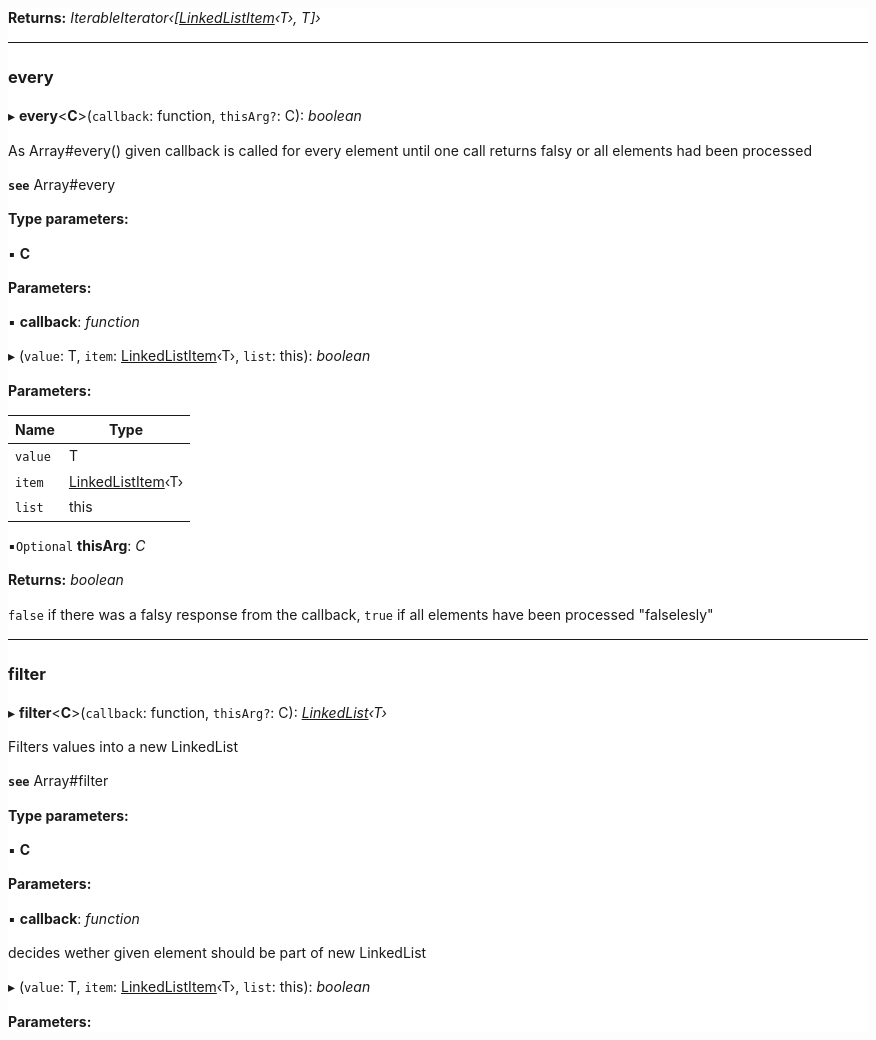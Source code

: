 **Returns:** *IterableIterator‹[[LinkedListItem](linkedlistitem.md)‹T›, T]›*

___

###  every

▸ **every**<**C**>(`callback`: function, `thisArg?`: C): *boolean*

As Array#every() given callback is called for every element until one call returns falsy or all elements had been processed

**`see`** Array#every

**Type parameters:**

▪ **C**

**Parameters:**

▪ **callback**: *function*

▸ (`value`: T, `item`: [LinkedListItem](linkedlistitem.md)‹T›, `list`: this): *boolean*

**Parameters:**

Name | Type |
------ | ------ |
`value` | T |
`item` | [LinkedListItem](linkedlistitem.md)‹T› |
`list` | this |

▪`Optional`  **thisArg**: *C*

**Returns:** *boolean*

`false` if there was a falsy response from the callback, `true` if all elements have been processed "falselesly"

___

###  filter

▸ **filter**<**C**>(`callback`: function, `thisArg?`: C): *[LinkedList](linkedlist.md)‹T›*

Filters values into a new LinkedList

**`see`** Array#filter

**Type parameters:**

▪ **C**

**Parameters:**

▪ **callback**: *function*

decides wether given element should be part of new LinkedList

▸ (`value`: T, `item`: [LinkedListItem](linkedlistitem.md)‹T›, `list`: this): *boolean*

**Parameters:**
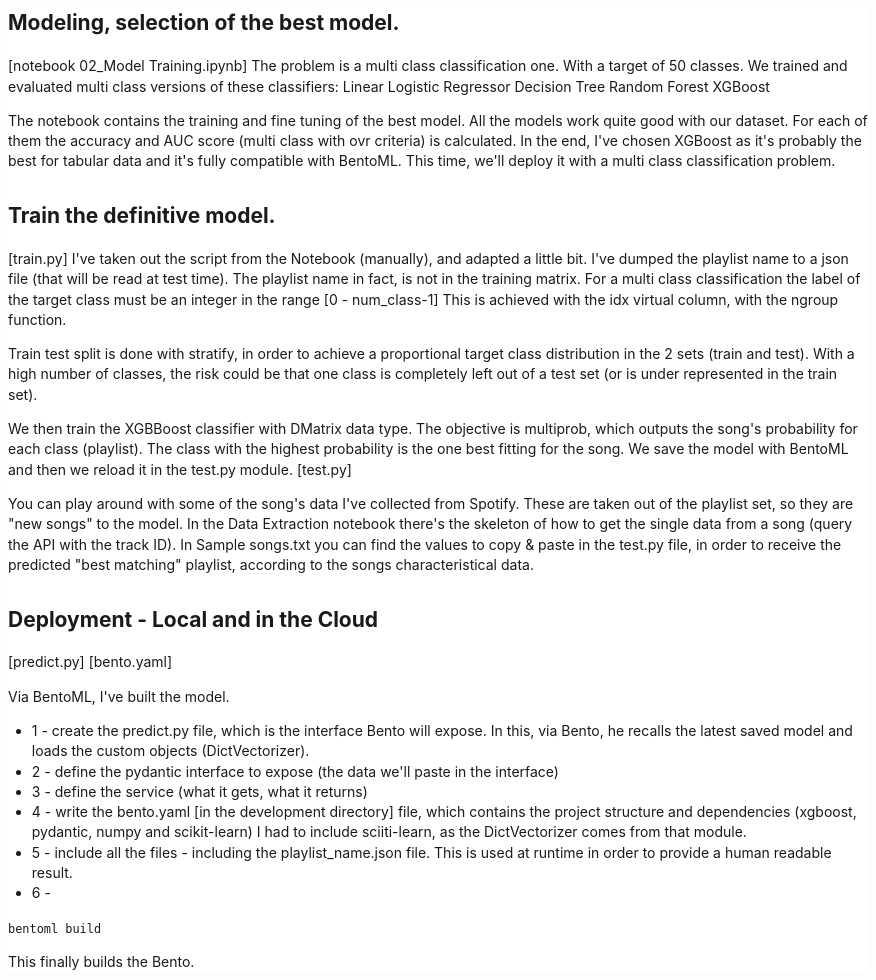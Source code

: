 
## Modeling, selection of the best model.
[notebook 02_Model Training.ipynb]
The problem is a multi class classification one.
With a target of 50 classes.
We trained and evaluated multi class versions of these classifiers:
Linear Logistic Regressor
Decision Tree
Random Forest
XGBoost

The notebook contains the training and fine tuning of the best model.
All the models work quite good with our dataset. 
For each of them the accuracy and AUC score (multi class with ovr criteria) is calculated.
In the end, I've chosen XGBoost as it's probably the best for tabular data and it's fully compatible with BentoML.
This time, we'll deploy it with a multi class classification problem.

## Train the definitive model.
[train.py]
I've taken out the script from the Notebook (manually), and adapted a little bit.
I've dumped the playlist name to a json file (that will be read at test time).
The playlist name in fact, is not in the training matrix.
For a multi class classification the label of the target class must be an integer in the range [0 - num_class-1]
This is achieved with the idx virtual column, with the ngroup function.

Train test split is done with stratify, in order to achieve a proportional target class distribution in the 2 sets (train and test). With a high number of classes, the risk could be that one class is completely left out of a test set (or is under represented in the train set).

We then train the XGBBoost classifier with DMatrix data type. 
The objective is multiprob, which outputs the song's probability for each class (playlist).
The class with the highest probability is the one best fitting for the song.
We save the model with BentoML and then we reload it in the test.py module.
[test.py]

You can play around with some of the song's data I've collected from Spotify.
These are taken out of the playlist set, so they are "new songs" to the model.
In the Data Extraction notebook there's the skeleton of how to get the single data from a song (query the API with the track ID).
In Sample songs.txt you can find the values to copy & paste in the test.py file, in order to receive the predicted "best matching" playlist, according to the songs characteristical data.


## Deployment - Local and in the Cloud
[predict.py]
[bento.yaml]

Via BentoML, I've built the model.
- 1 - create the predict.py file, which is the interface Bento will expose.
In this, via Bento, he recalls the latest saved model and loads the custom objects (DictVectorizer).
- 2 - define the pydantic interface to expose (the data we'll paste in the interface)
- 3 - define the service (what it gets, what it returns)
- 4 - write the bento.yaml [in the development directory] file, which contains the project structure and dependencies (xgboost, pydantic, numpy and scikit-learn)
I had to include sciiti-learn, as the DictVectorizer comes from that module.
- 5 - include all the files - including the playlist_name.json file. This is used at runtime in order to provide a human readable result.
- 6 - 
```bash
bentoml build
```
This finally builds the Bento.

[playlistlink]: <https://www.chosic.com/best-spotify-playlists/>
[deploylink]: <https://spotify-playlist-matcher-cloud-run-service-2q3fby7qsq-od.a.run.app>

# # # # # # #

THE PROBLEM -> The total, and only the total: count the lines above that contain "Array".

SOLUTION TO THIS TASK -> 3